It stands to reason that better communication in the initial stages of the tax reform could have alleviated some of the early concerns. Also, its portrayal as an environmentally motivated tax may have incurred avoidable partisan strife; focusing on the innovation and employment benefits of the proposed tax may have been strategically preferable. And clearly, a gradual and transparent trajectory of rate hikes was of central importance in making the tax reform acceptable in the first place. Ultimately, however, the positive outcome of the tax reform is the most compelling lesson from the German experience: contrary to the early fears, behavioral change and innovation prompted by the rising energy prices have actually strengthened the German economy. Energy-efficient technologies are now among the fastest-growing export products, and the incentive to reduce energy use has helped the German economy become more resilient to fluctuations in global oil and gas prices. Overall, greater efficiency throughout the economy has translated into lower energy costs for households and industry. Despite significantly higher energy tax rates, average German utility bills and fuel expenditures tend to match or lie below those seen in the United States. As the Federal Environmental Agency has concluded, the Ecological Tax Reform Act delivered on its promise of improved labor conditions and greater sustainability, resulting in what the agency describes—in a typically German understatement—as a “positive macroeconomic balance.”11

Promoting Renewable Energy

As a member state of the European Union (EU), Germany’s energy policies are driven by a mix of national and European legislation.
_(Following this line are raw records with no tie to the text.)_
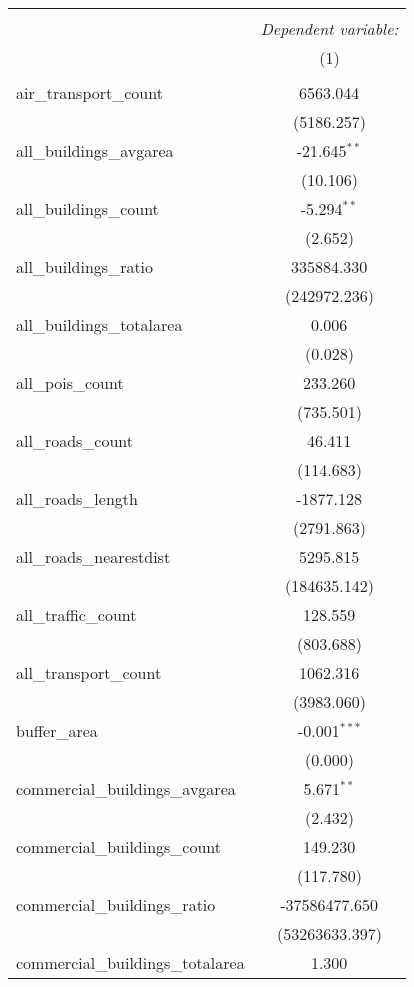 \begin{table}[!htbp] \centering
\begin{tabular}{@{\extracolsep{5pt}}lc}
\\[-1.8ex]\hline
\hline \\[-1.8ex]
& \multicolumn{1}{c}{\textit{Dependent variable:}} \
\cr \cline{1-2}
\\[-1.8ex] & (1) \\
\hline \\[-1.8ex]
 air_transport_count & 6563.044$^{}$ \\
  & (5186.257) \\
 all_buildings_avgarea & -21.645$^{**}$ \\
  & (10.106) \\
 all_buildings_count & -5.294$^{**}$ \\
  & (2.652) \\
 all_buildings_ratio & 335884.330$^{}$ \\
  & (242972.236) \\
 all_buildings_totalarea & 0.006$^{}$ \\
  & (0.028) \\
 all_pois_count & 233.260$^{}$ \\
  & (735.501) \\
 all_roads_count & 46.411$^{}$ \\
  & (114.683) \\
 all_roads_length & -1877.128$^{}$ \\
  & (2791.863) \\
 all_roads_nearestdist & 5295.815$^{}$ \\
  & (184635.142) \\
 all_traffic_count & 128.559$^{}$ \\
  & (803.688) \\
 all_transport_count & 1062.316$^{}$ \\
  & (3983.060) \\
 buffer_area & -0.001$^{***}$ \\
  & (0.000) \\
 commercial_buildings_avgarea & 5.671$^{**}$ \\
  & (2.432) \\
 commercial_buildings_count & 149.230$^{}$ \\
  & (117.780) \\
 commercial_buildings_ratio & -37586477.650$^{}$ \\
  & (53263633.397) \\
 commercial_buildings_totalarea & 1.300$^{}$ \\

\end{tabular}
\end{table}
Formally, the 27 EU member states regulate energy policies within their own national borders. However, EU treaty provisions concerning the European internal market, free competition, and environmental protection have created a European energy policy.12

In 2009, a major piece of renewable-energy legislation was passed as part of an overall climate and energy package. The European Union’s Renewable Energy Directive13 requires each member state to increase its share of renewable energy—such as solar, wind power, biomass, or hydroelectric—to raise the overall share from 8.5 percent in 2010 to 20 percent by 2020 across all sectors (e.g., power generation, heating and cooling, and transportation fuels).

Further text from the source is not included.